How does Italy celebrate Easter? Discover every tradition | ELLCI (original) (raw)

how does italy celebrate easter

08 Apr

Easter: How does Italy celebrate this festivity?

Posted at 12:30h in Arts & culture

Easter is one of the most important holidays of the year in Italy, it marks the beginning of warm-season and outdoor activities. Popular festivals, village festivals, concerts, religious rites and processions are just some of the events organized during this period.

This year Easter falls high. The Easter date is variable since it coincides with the Sunday following the spring full moon. According to this rule, it is said that Easter is low if it falls from 22 March to 2 April, average from 3 to 13 April, high from 14 to 25 April.

How does Italy celebrate Easter? From north to south, especially the Good Friday Passion has inspired numerous and heartfelt rituals that include processions, re-enactments and staging.

Find out how Italy celebrates Easter

The celebrations of Easter begin the previous Sunday, to remember the triumphant entry of Jesus into Jerusalem, which was welcomed by the waving of palm leaves. On this day it is not uncommon to see families and children returning home with olive branches blessed in the church (in the absence of palm trees).

Thus begins the Holy Week during which various rites are held. Thursday remembers the recurrence of the Last Supper and of the “Eucharistic celebration”.

Good Friday is the day of Via Crucis: the streets light up with torches and are crossed by processions that retrace the process, the ordeal and the death of Jesus.

On Saturday at midnight, the bells announce the Resurrection. Sunday is the most important day, Lent, the long period of fasting, is over: colorful eggs, dove-shaped cakes and chocolate eggs are distributed. The egg, symbol of life that renews itself and hopes for fruitfulness, is connected to the meaning of Easter as the feast of spring and the awakening of nature.

In Italy, the so-called Monday of the Angel -Easter Monday – Little Easter or Pasquetta – is the last day of celebration.

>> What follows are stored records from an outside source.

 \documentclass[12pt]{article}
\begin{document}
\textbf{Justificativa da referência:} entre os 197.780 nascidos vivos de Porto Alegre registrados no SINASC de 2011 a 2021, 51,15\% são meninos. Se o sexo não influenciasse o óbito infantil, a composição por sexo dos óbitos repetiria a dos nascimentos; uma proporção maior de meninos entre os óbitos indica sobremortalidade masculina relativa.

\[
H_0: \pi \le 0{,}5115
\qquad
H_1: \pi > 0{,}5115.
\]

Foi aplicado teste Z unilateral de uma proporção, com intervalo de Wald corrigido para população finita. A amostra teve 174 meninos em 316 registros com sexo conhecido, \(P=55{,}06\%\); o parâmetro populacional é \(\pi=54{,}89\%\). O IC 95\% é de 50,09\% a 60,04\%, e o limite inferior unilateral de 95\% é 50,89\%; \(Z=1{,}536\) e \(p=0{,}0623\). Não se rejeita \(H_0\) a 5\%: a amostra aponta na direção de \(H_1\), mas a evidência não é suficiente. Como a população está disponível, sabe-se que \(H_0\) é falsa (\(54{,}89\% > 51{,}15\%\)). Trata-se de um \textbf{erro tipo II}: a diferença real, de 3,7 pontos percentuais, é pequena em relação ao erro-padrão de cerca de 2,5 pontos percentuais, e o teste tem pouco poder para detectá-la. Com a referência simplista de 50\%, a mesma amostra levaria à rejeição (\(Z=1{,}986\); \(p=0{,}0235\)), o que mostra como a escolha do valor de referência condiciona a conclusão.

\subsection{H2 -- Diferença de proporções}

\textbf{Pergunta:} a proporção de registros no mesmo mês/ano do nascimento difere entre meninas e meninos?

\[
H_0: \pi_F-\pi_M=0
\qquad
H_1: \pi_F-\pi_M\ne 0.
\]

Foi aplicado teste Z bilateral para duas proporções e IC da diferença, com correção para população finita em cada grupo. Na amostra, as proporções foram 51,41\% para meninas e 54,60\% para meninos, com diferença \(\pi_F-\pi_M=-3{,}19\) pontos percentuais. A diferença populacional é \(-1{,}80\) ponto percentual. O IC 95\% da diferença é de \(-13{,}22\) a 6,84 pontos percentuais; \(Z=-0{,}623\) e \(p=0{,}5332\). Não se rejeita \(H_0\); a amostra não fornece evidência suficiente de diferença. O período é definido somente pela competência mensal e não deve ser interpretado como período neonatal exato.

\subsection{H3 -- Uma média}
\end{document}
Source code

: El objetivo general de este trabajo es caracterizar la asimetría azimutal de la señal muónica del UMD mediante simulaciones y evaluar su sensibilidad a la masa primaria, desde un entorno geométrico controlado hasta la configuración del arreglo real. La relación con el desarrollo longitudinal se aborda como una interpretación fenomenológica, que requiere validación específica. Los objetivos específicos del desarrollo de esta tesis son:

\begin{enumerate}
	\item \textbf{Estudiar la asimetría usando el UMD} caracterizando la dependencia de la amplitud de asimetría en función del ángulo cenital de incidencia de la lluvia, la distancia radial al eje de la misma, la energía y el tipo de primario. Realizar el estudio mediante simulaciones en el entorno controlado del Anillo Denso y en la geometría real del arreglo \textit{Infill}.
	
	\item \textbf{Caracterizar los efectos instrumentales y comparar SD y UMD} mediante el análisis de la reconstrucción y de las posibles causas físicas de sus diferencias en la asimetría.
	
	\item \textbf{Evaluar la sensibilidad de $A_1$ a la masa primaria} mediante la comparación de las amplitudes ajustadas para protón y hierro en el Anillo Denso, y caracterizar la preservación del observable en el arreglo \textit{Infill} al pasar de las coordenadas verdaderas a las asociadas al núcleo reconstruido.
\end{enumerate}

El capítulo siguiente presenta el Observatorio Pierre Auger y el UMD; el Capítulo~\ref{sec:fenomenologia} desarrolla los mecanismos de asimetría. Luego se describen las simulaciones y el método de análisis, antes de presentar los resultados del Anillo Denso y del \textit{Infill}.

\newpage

It remembers the meeting of the winged messenger with the women who came to the empty tomb. It became a public holiday in the national calendar only after World War II, to prolong the spring break. Since then the use of out-of-town and open-air excursions has spread.

This year thanks to the high Easter, spring holidays are very close. Easter celebration can thus become a long vacation if they are linked to April 25th long weekend and May 1st.

Those who stay or visit Italy are spoiled for choice among the many traditions and costumes that can be admired in every city and village.

But what makes Easter so distinctive in every city of Italy?

Easter in Italy: Bormio

Easter in Italy: Bormio

In Bormio, we find the tradition of the Pasquali: the parade of allegorical floats adorned with flowers and moss brought by young people in traditional costume.

In the center-north, we find instead Easter celebrations whose protagonist is the egg: the Sagra and the Palio dell’uovo in Tredozio with games, battles and parades of allegorical floats.

The dove is the protagonist of the famous celebration of the Scoppio del Carro in Florence, which dates back to the time of the first crusade. On Easter Sunday a mechanical dove hits a cart in front of the Duomo of Florence, thus lighting the fireworks contained in the cart.

Easter in Italy: Firenze

Firenze

Sicily is rich in ancient local rituals and customs where masked characters parade through the streets of the cities. Among the most suggestive we find the Real maestranza in Caltanissetta which dates back to the Spanish domination, the procession of the Mysteries in Trapani and the celebrations in Prizzi and Adrano, an eighteenth-century tradition handed down from father to son.

Trapani

Trapani

Finally, not to be missed in Rome, the evocative Via Crucis of the Pope that reaches the Colosseum.